What is being asked:
Using the entries that follow, collect the lines where the word "vercel" appears.

>>>

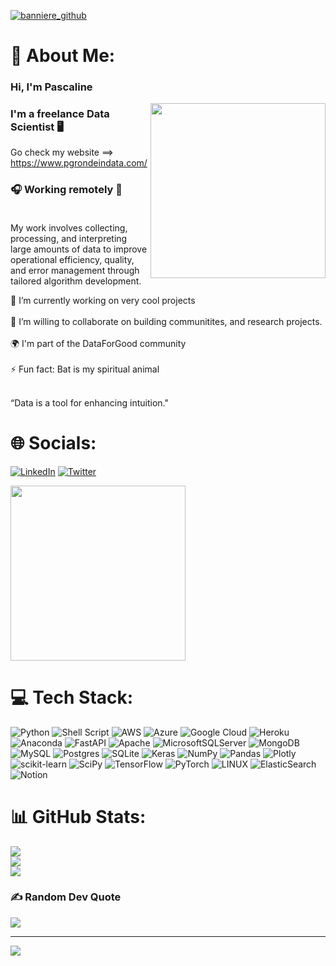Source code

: 
[![banniere_github](https://github.com/pgrondein/pgrondein/assets/113172845/662002c4-1bbb-441f-8289-2a2e6f468de1)](https://www.pgrondeindata.com/)

# 💫 About Me:
### Hi, I'm Pascaline 
<img align="right" src="https://media.giphy.com/media/v1.Y2lkPTc5MGI3NjExYmUzZTBhMmUzNWI2YmM2NTIxNGM0NzEzZGU0YTRhMTAzMzIwOTNjMCZlcD12MV9pbnRlcm5hbF9naWZzX2dpZklkJmN0PWc/HUplkVCPY7jTW/giphy.gif" height="280">

### I'm a freelance Data Scientist 🖥️ 

Go check my website ==> https://www.pgrondeindata.com/

### 🎧 Working remotely 🍵<br><br>

My work involves collecting, processing, and interpreting large amounts of data to improve operational efficiency, quality, and error management through tailored algorithm development.

🔭 I’m currently working on very cool projects<br><br>
👯 I’m willing to collaborate on building communitites, and research projects.<br><br>
🌍 I'm part of the DataForGood community<br><br>
⚡ Fun fact: Bat is my spiritual animal<br><br>

“Data is a tool for enhancing intuition."



# 🌐 Socials:
[![LinkedIn](https://img.shields.io/badge/LinkedIn-%230077B5.svg?logo=linkedin&logoColor=white)](https://linkedin.com/in/pascaline-grondein) [![Twitter](https://img.shields.io/badge/Twitter-%231DA1F2.svg?logo=Twitter&logoColor=white)](https://twitter.com/@PG_DataSE) 

<img src="https://media.giphy.com/media/v1.Y2lkPTc5MGI3NjExYjE4MGEyZDliYjVlMmNkNjRjNjNkYTdjYzZjOTNmYTBhZGU4Mzg0ZSZlcD12MV9pbnRlcm5hbF9naWZzX2dpZklkJmN0PWc/JWuBH9rCO2uZuHBFpm/giphy.gif" height="280">

# 💻 Tech Stack:
![Python](https://img.shields.io/badge/python-3670A0?style=for-the-badge&logo=python&logoColor=ffdd54) ![Shell Script](https://img.shields.io/badge/shell_script-%23121011.svg?style=for-the-badge&logo=gnu-bash&logoColor=white) ![AWS](https://img.shields.io/badge/AWS-%23FF9900.svg?style=for-the-badge&logo=amazon-aws&logoColor=white) ![Azure](https://img.shields.io/badge/azure-%230072C6.svg?style=for-the-badge&logo=azure-devops&logoColor=white) ![Google Cloud](https://img.shields.io/badge/Google%20Cloud-%234285F4.svg?style=for-the-badge&logo=google-cloud&logoColor=white) ![Heroku](https://img.shields.io/badge/heroku-%23430098.svg?style=for-the-badge&logo=heroku&logoColor=white) ![Anaconda](https://img.shields.io/badge/Anaconda-%2344A833.svg?style=for-the-badge&logo=anaconda&logoColor=white) ![FastAPI](https://img.shields.io/badge/FastAPI-005571?style=for-the-badge&logo=fastapi) ![Apache](https://img.shields.io/badge/apache-%23D42029.svg?style=for-the-badge&logo=apache&logoColor=white) ![MicrosoftSQLServer](https://img.shields.io/badge/Microsoft%20SQL%20Sever-CC2927?style=for-the-badge&logo=microsoft%20sql%20server&logoColor=white) ![MongoDB](https://img.shields.io/badge/MongoDB-%234ea94b.svg?style=for-the-badge&logo=mongodb&logoColor=white) ![MySQL](https://img.shields.io/badge/mysql-%2300f.svg?style=for-the-badge&logo=mysql&logoColor=white) ![Postgres](https://img.shields.io/badge/postgres-%23316192.svg?style=for-the-badge&logo=postgresql&logoColor=white) ![SQLite](https://img.shields.io/badge/sqlite-%2307405e.svg?style=for-the-badge&logo=sqlite&logoColor=white) ![Keras](https://img.shields.io/badge/Keras-%23D00000.svg?style=for-the-badge&logo=Keras&logoColor=white) ![NumPy](https://img.shields.io/badge/numpy-%23013243.svg?style=for-the-badge&logo=numpy&logoColor=white) ![Pandas](https://img.shields.io/badge/pandas-%23150458.svg?style=for-the-badge&logo=pandas&logoColor=white) ![Plotly](https://img.shields.io/badge/Plotly-%233F4F75.svg?style=for-the-badge&logo=plotly&logoColor=white) ![scikit-learn](https://img.shields.io/badge/scikit--learn-%23F7931E.svg?style=for-the-badge&logo=scikit-learn&logoColor=white) ![SciPy](https://img.shields.io/badge/SciPy-%230C55A5.svg?style=for-the-badge&logo=scipy&logoColor=%white) ![TensorFlow](https://img.shields.io/badge/TensorFlow-%23FF6F00.svg?style=for-the-badge&logo=TensorFlow&logoColor=white) ![PyTorch](https://img.shields.io/badge/PyTorch-%23EE4C2C.svg?style=for-the-badge&logo=PyTorch&logoColor=white) ![LINUX](https://img.shields.io/badge/Linux-FCC624?style=for-the-badge&logo=linux&logoColor=black) ![ElasticSearch](https://img.shields.io/badge/-ElasticSearch-005571?style=for-the-badge&logo=elasticsearch) ![Notion](https://img.shields.io/badge/Notion-%23000000.svg?style=for-the-badge&logo=notion&logoColor=white)
# 📊 GitHub Stats:
![](https://github-readme-stats.vercel.app/api?username=pgrondein&theme=dark&hide_border=false&include_all_commits=false&count_private=false)<br/>
![](https://github-readme-streak-stats.herokuapp.com/?user=pgrondein&theme=dark&hide_border=false)<br/>
![](https://github-readme-stats.vercel.app/api/top-langs/?username=pgrondein&theme=dark&hide_border=false&include_all_commits=false&count_private=false&layout=compact)


### ✍️ Random Dev Quote
![](https://quotes-github-readme.vercel.app/api?type=horizontal&theme=radical)

---
[![](https://visitcount.itsvg.in/api?id=pgrondein&icon=0&color=10)](https://visitcount.itsvg.in)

<<<

Worked solution:
![](https://github-readme-stats.vercel.app/api?username=pgrondein&theme=dark&hide_border=false&include_all_commits=false&count_private=false)<br/>
![](https://github-readme-stats.vercel.app/api/top-langs/?username=pgrondein&theme=dark&hide_border=false&include_all_commits=false&count_private=false&layout=compact)
![](https://quotes-github-readme.vercel.app/api?type=horizontal&theme=radical)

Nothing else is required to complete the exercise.